Law firms can spend a lot, or very little, and improve their cybersecurity, experts say
With hack attacks a fact of daily life, law firms need to be doing more to protect themselves against cyber breaches, experts say.
Those with 500 or more attorneys should have four key employees on staff, data security consultant Larry Ponemon tells the Am Law Daily (sub. req.).
They are: A cybersecurity chief, who reports to the executive committee; a “regulatory policy wonk,” who is familiar with applicable data-protection laws in all jurisdictions in which the firm works; a security architect, who checks to see that protective technology is functioning correctly; and a forensics expert ready to step in and deal with a breach on an emergency basis. Ideally, a fifth member of this team would focus on training lawyers and staff to be more security-conscious.
Ponemon estimates about 10 percent of law firms of this size actually do have a cybersecurity program staffed in this manner, which can cost millions of dollars annually.
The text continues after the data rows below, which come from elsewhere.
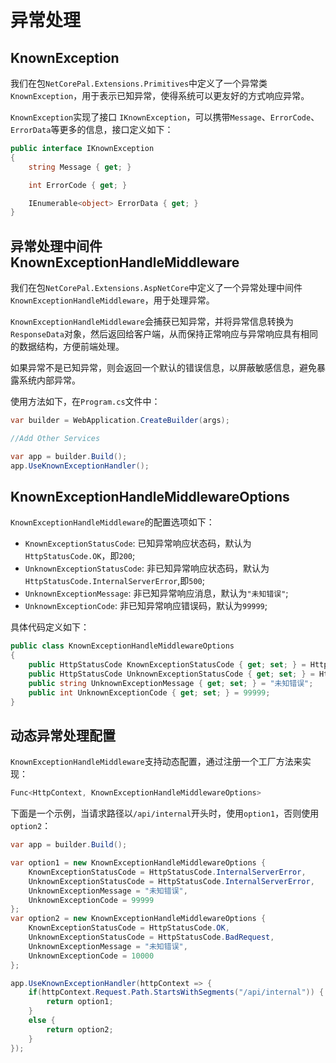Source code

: # 异常处理

## KnownException

我们在包`NetCorePal.Extensions.Primitives`中定义了一个异常类`KnownException`，用于表示已知异常，使得系统可以更友好的方式响应异常。

`KnownException`实现了接口 `IKnownException`，可以携带`Message`、`ErrorCode`、`ErrorData`等更多的信息，接口定义如下：

```csharp
public interface IKnownException
{
    string Message { get; }

    int ErrorCode { get; }

    IEnumerable<object> ErrorData { get; }
}
```

##  异常处理中间件 KnownExceptionHandleMiddleware

我们在包`NetCorePal.Extensions.AspNetCore`中定义了一个异常处理中间件`KnownExceptionHandleMiddleware`，用于处理异常。

`KnownExceptionHandleMiddleware`会捕获已知异常，并将异常信息转换为`ResponseData`对象，然后返回给客户端，从而保持正常响应与异常响应具有相同的数据结构，方便前端处理。

如果异常不是已知异常，则会返回一个默认的错误信息，以屏蔽敏感信息，避免暴露系统内部异常。

使用方法如下，在`Program.cs`文件中：

```csharp
var builder = WebApplication.CreateBuilder(args);

//Add Other Services

var app = builder.Build();
app.UseKnownExceptionHandler();
```

## KnownExceptionHandleMiddlewareOptions

`KnownExceptionHandleMiddleware`的配置选项如下：

+ `KnownExceptionStatusCode`: 已知异常响应状态码，默认为`HttpStatusCode.OK`，即`200`;
+ `UnknownExceptionStatusCode`: 非已知异常响应状态码，默认为`HttpStatusCode.InternalServerError`,即`500`;
+ `UnknownExceptionMessage`: 非已知异常响应消息，默认为`"未知错误"`;
+ `UnknownExceptionCode`: 非已知异常响应错误码，默认为`99999`;

具体代码定义如下：

```csharp
public class KnownExceptionHandleMiddlewareOptions
{
    public HttpStatusCode KnownExceptionStatusCode { get; set; } = HttpStatusCode.OK;
    public HttpStatusCode UnknownExceptionStatusCode { get; set; } = HttpStatusCode.InternalServerError;
    public string UnknownExceptionMessage { get; set; } = "未知错误";
    public int UnknownExceptionCode { get; set; } = 99999;
}
```

## 动态异常处理配置

`KnownExceptionHandleMiddleware`支持动态配置，通过注册一个工厂方法来实现：

```csharp
Func<HttpContext, KnownExceptionHandleMiddlewareOptions>
```

下面是一个示例，当请求路径以`/api/internal`开头时，使用`option1`，否则使用`option2`：

```csharp
var app = builder.Build();

var option1 = new KnownExceptionHandleMiddlewareOptions {
    KnownExceptionStatusCode = HttpStatusCode.InternalServerError,
    UnknownExceptionStatusCode = HttpStatusCode.InternalServerError,
    UnknownExceptionMessage = "未知错误",
    UnknownExceptionCode = 99999
};
var option2 = new KnownExceptionHandleMiddlewareOptions {
    KnownExceptionStatusCode = HttpStatusCode.OK,
    UnknownExceptionStatusCode = HttpStatusCode.BadRequest,
    UnknownExceptionMessage = "未知错误",
    UnknownExceptionCode = 10000
};

app.UseKnownExceptionHandler(httpContext => {
    if(httpContext.Request.Path.StartsWithSegments("/api/internal")) {
        return option1;
    }
    else {
        return option2;
    }
});
```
Law firms that don’t have the resources for this level of oversight may still be able to improve cybersecurity without spending a lot of money, Charles Carmakal of FireEye tells the legal publication.
Many use the same administrative password for all systems, which is not recommended, he said. And lawyers eager to bring in business need to be more cautious about opening email attachments, which may be the bearer of malware.